If you send me the picture (and GPS coordinates) I would be happy to get the picture posted for you. :smile:

Sounds like a lot of fun!

Holy cow, I saw the picture. That one is a tank!


----------



## johnrr65 (Nov 7, 2019)

Catherder said:


> If you send me the picture (and GPS coordinates) I would be happy to get the picture posted for you. :smile:
> 
> Sounds like a lot of fun!
> 
> Holy cow, I saw the picture. That one is a tank!


+1


----------



## johnnycake (Jul 19, 2011)

Sounds like a beast!


----------



## AF CYN (Mar 19, 2009)

Portly is a great word. I'm committing now to use it more often. Congrats on a tank of a fish.


----------



## Vanilla (Dec 11, 2009)

So when do we get to see this pig?


----------



## Catherder (Aug 2, 2008)

Vanilla said:


> So when do we get to see this pig?


I saw the pic on the "other leading fishing forum" in between crashes. It is a goodun and Brookieguy is not exaggerating things.
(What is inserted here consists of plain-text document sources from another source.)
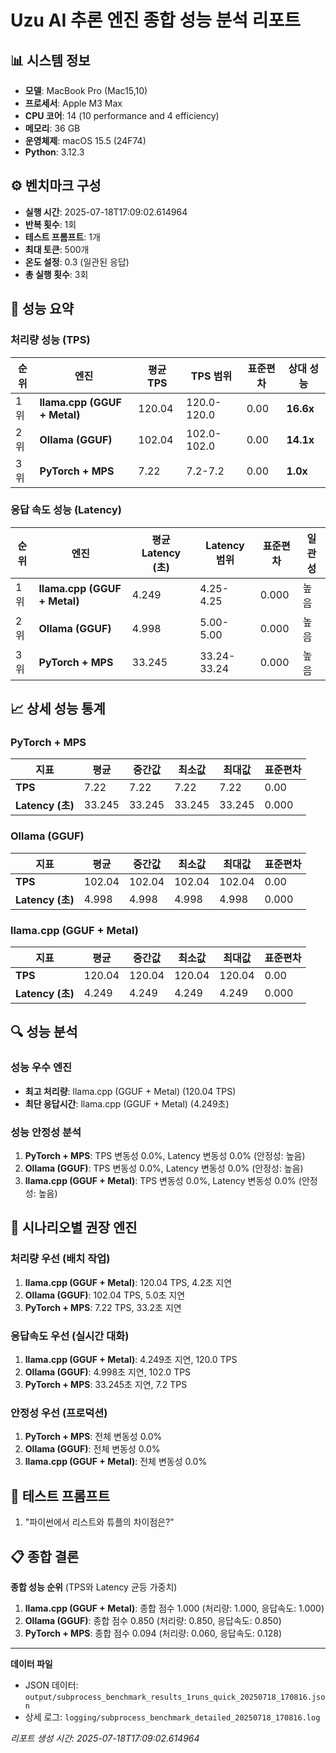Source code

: # Uzu AI 추론 엔진 종합 성능 분석 리포트

## 📊 시스템 정보
- **모델**: MacBook Pro (Mac15,10)
- **프로세서**: Apple M3 Max
- **CPU 코어**: 14 (10 performance and 4 efficiency)
- **메모리**: 36 GB
- **운영체제**: macOS 15.5 (24F74)
- **Python**: 3.12.3

## ⚙️ 벤치마크 구성
- **실행 시간**: 2025-07-18T17:09:02.614964
- **반복 횟수**: 1회
- **테스트 프롬프트**: 1개
- **최대 토큰**: 500개
- **온도 설정**: 0.3 (일관된 응답)
- **총 실행 횟수**: 3회

## 🚀 성능 요약

### 처리량 성능 (TPS)

| 순위 | 엔진 | 평균 TPS | TPS 범위 | 표준편차 | 상대 성능 |
|------|------|----------|----------|----------|----------|
| 1위 | **llama.cpp (GGUF + Metal)** | 120.04 | 120.0-120.0 | 0.00 | **16.6x** |
| 2위 | **Ollama (GGUF)** | 102.04 | 102.0-102.0 | 0.00 | **14.1x** |
| 3위 | **PyTorch + MPS** | 7.22 | 7.2-7.2 | 0.00 | **1.0x** |

### 응답 속도 성능 (Latency)

| 순위 | 엔진 | 평균 Latency (초) | Latency 범위 | 표준편차 | 일관성 |
|------|------|-------------------|--------------|----------|--------|
| 1위 | **llama.cpp (GGUF + Metal)** | 4.249 | 4.25-4.25 | 0.000 | 높음 |
| 2위 | **Ollama (GGUF)** | 4.998 | 5.00-5.00 | 0.000 | 높음 |
| 3위 | **PyTorch + MPS** | 33.245 | 33.24-33.24 | 0.000 | 높음 |

## 📈 상세 성능 통계

### PyTorch + MPS

| 지표 | 평균 | 중간값 | 최소값 | 최대값 | 표준편차 |
|------|------|--------|--------|--------|---------|
| **TPS** | 7.22 | 7.22 | 7.22 | 7.22 | 0.00 |
| **Latency (초)** | 33.245 | 33.245 | 33.245 | 33.245 | 0.000 |

### Ollama (GGUF)

| 지표 | 평균 | 중간값 | 최소값 | 최대값 | 표준편차 |
|------|------|--------|--------|--------|---------|
| **TPS** | 102.04 | 102.04 | 102.04 | 102.04 | 0.00 |
| **Latency (초)** | 4.998 | 4.998 | 4.998 | 4.998 | 0.000 |

### llama.cpp (GGUF + Metal)

| 지표 | 평균 | 중간값 | 최소값 | 최대값 | 표준편차 |
|------|------|--------|--------|--------|---------|
| **TPS** | 120.04 | 120.04 | 120.04 | 120.04 | 0.00 |
| **Latency (초)** | 4.249 | 4.249 | 4.249 | 4.249 | 0.000 |

## 🔍 성능 분석

### 성능 우수 엔진

- **최고 처리량**: llama.cpp (GGUF + Metal) (120.04 TPS)
- **최단 응답시간**: llama.cpp (GGUF + Metal) (4.249초)

### 성능 안정성 분석

1. **PyTorch + MPS**: TPS 변동성 0.0%, Latency 변동성 0.0% (안정성: 높음)
2. **Ollama (GGUF)**: TPS 변동성 0.0%, Latency 변동성 0.0% (안정성: 높음)
3. **llama.cpp (GGUF + Metal)**: TPS 변동성 0.0%, Latency 변동성 0.0% (안정성: 높음)

## 🎯 시나리오별 권장 엔진

### 처리량 우선 (배치 작업)
1. **llama.cpp (GGUF + Metal)**: 120.04 TPS, 4.2초 지연
2. **Ollama (GGUF)**: 102.04 TPS, 5.0초 지연
3. **PyTorch + MPS**: 7.22 TPS, 33.2초 지연

### 응답속도 우선 (실시간 대화)
1. **llama.cpp (GGUF + Metal)**: 4.249초 지연, 120.0 TPS
2. **Ollama (GGUF)**: 4.998초 지연, 102.0 TPS
3. **PyTorch + MPS**: 33.245초 지연, 7.2 TPS

### 안정성 우선 (프로덕션)
1. **PyTorch + MPS**: 전체 변동성 0.0%
2. **Ollama (GGUF)**: 전체 변동성 0.0%
3. **llama.cpp (GGUF + Metal)**: 전체 변동성 0.0%

## 📝 테스트 프롬프트

1. "파이썬에서 리스트와 튜플의 차이점은?"
## 📋 종합 결론

**종합 성능 순위** (TPS와 Latency 균등 가중치)

1. **llama.cpp (GGUF + Metal)**: 종합 점수 1.000 (처리량: 1.000, 응답속도: 1.000)
2. **Ollama (GGUF)**: 종합 점수 0.850 (처리량: 0.850, 응답속도: 0.850)
3. **PyTorch + MPS**: 종합 점수 0.094 (처리량: 0.060, 응답속도: 0.128)

---

**데이터 파일**
- JSON 데이터: `output/subprocess_benchmark_results_1runs_quick_20250718_170816.json`
- 상세 로그: `logging/subprocess_benchmark_detailed_20250718_170816.log`

*리포트 생성 시간: 2025-07-18T17:09:02.614964*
I hope he puts the pic up on here too. My previous offer certainly stands. :smile:


----------



## Vanilla (Dec 11, 2009)

Piggish is right! Dang. That’s a good fish. Want it posted here BG1? I can do it.


----------



## BG1 (Feb 15, 2013)

Vanilla said:


> Piggish is right! Dang. That's a good fish. Want it posted here BG1? I can do it.


Yes please. Be my guest


----------



## Vanilla (Dec 11, 2009)

This thing is a fatty! Good work BG1.


----------



## one4fishing (Jul 2, 2015)

Wow Bg.


----------



## pollo70 (Aug 15, 2016)

Nice Hog! BG1


----------



## CPAjeff (Dec 20, 2014)

Wow - what a tank!


----------



## PBH (Nov 7, 2007)

that's how we like them!


----------